**WHAT YOU HAVE TO DO**
Your job is to return every line of the listing holding the string "increment".

**RAW DATA**
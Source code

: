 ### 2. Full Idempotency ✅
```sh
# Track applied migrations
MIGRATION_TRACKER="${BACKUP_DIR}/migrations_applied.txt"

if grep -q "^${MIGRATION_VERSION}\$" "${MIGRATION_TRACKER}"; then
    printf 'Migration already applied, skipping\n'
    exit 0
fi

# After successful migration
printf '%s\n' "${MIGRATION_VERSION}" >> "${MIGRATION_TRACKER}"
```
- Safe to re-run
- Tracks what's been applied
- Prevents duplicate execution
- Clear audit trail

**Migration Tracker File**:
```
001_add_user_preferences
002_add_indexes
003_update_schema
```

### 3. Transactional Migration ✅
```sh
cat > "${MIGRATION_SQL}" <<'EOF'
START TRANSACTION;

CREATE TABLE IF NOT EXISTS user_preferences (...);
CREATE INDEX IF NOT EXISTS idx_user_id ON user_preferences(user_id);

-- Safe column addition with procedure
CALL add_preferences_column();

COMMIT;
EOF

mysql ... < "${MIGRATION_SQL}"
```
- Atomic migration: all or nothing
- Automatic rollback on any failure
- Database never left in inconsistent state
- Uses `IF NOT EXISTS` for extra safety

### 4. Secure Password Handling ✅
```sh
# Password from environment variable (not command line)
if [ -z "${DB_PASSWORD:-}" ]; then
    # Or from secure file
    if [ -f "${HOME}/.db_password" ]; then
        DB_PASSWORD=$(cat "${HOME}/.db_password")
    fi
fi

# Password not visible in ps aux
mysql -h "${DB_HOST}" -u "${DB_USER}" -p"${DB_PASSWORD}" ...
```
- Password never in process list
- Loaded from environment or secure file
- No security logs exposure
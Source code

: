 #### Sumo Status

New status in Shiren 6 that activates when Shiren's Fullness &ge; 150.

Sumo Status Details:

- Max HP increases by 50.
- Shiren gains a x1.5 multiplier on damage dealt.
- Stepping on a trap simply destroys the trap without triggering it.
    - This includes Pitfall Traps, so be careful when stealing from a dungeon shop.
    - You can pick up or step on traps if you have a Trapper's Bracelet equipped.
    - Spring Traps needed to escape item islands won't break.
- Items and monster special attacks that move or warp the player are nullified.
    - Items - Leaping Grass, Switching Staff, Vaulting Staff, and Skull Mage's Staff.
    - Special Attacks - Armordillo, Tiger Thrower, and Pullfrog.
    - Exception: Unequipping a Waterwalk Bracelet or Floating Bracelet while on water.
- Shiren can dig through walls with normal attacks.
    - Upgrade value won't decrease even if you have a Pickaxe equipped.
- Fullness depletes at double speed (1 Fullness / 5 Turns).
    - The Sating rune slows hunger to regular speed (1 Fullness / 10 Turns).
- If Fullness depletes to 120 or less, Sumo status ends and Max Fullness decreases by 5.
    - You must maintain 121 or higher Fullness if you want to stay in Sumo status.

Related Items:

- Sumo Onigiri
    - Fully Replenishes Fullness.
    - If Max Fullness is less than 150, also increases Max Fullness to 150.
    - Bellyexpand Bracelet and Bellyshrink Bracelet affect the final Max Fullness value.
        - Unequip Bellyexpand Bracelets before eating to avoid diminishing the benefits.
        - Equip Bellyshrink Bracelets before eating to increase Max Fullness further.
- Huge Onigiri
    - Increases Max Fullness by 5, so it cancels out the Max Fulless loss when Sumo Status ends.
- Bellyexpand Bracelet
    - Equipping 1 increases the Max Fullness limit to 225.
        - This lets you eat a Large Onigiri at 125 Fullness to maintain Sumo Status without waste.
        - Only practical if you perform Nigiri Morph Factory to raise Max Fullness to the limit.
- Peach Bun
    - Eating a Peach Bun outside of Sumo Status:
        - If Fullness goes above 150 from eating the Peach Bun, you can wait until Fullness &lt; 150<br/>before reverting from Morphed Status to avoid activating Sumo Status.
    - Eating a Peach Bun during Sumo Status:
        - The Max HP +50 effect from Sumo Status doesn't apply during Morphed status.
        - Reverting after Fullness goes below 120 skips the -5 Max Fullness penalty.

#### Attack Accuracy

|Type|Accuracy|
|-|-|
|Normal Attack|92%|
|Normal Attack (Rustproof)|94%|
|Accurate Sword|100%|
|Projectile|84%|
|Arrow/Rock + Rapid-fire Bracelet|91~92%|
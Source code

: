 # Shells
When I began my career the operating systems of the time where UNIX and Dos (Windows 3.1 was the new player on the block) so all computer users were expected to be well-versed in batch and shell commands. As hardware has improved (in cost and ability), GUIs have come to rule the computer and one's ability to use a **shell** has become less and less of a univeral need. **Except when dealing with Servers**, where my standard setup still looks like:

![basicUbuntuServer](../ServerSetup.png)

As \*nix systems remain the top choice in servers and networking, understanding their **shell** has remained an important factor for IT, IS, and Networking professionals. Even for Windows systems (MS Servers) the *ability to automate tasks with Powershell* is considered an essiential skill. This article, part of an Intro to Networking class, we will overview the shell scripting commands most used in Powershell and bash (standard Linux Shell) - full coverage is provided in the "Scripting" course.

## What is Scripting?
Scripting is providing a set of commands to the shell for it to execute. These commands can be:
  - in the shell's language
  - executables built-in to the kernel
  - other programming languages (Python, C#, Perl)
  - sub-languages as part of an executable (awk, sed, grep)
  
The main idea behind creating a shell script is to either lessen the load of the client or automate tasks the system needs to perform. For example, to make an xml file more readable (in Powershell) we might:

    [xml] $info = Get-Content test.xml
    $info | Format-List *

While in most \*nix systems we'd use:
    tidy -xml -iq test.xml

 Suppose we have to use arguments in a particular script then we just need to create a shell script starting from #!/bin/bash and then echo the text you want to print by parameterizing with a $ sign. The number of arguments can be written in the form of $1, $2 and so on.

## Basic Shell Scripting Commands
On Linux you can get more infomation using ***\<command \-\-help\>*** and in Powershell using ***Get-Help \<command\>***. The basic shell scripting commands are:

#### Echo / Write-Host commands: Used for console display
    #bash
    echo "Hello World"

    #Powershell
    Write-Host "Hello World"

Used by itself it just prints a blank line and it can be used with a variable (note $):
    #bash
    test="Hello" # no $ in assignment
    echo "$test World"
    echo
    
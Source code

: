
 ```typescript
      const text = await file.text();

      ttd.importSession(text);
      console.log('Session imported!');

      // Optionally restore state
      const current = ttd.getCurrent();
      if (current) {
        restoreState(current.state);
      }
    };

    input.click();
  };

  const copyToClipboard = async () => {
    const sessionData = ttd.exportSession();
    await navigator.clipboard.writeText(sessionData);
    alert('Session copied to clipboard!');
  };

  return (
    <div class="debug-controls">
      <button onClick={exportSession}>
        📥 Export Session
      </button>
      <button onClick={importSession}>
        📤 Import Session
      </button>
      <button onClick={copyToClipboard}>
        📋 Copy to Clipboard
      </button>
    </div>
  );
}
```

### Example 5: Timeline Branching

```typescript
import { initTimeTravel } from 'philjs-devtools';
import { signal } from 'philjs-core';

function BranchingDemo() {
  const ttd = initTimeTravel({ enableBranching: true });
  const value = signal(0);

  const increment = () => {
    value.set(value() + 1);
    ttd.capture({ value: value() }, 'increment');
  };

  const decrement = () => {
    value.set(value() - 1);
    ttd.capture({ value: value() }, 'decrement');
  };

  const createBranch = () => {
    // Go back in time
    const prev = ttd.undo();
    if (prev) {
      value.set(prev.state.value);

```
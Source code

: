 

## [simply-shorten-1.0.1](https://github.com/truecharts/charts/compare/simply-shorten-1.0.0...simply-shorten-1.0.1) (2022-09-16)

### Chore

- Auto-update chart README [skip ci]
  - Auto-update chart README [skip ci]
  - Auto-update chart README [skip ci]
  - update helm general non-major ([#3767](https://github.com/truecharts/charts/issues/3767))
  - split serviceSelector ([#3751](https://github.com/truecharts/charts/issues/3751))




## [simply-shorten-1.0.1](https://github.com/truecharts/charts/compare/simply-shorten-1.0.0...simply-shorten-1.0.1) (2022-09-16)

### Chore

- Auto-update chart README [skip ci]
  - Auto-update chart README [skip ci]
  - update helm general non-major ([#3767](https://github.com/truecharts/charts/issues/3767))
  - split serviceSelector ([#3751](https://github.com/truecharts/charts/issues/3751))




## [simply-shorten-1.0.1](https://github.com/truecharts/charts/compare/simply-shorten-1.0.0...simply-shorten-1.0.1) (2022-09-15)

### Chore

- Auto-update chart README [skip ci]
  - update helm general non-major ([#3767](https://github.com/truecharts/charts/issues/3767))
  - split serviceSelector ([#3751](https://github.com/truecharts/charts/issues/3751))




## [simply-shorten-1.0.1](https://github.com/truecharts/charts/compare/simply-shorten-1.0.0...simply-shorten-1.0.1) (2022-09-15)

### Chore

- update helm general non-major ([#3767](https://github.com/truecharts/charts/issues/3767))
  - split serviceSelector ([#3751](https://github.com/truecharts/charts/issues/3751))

**SOLUTION TO THIS EXERCISE**
  const increment = () => {
    ttd.capture({ value: value() }, 'increment');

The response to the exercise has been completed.